TASK REQUIREMENTS: From the following material, say how many lines have "반지의제왕" in them; write only the number.

PROVIDED MATERIAL:
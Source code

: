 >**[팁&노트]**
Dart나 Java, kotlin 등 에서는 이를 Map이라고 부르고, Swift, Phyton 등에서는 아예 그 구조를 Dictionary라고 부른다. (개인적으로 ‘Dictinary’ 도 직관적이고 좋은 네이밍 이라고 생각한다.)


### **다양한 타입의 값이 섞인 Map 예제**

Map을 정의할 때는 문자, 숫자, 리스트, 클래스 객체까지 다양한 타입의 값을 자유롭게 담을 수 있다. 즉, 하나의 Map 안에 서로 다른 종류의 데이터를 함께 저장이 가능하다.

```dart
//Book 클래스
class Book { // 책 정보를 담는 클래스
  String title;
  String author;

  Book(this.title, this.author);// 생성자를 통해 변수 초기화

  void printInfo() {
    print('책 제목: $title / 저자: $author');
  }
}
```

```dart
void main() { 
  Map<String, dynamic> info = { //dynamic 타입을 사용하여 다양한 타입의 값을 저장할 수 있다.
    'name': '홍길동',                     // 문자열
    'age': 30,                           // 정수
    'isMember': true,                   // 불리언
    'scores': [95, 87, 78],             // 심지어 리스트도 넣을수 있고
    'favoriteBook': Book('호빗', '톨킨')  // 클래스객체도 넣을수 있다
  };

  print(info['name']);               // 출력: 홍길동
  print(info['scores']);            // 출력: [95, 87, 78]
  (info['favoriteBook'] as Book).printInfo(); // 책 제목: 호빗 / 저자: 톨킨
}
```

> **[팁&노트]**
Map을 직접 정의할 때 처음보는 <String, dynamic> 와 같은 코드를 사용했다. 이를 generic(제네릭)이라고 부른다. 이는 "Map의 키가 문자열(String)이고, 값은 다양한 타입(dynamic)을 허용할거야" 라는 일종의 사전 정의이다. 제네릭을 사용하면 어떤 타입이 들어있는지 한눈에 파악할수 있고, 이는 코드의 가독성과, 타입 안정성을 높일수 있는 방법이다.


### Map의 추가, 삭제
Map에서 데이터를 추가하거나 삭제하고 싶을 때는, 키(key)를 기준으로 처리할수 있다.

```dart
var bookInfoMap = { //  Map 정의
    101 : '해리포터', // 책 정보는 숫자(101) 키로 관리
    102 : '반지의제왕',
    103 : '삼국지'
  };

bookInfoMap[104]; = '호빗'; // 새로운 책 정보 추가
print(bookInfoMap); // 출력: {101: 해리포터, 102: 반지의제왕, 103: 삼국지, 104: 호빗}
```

YOUR RESPONSE: 2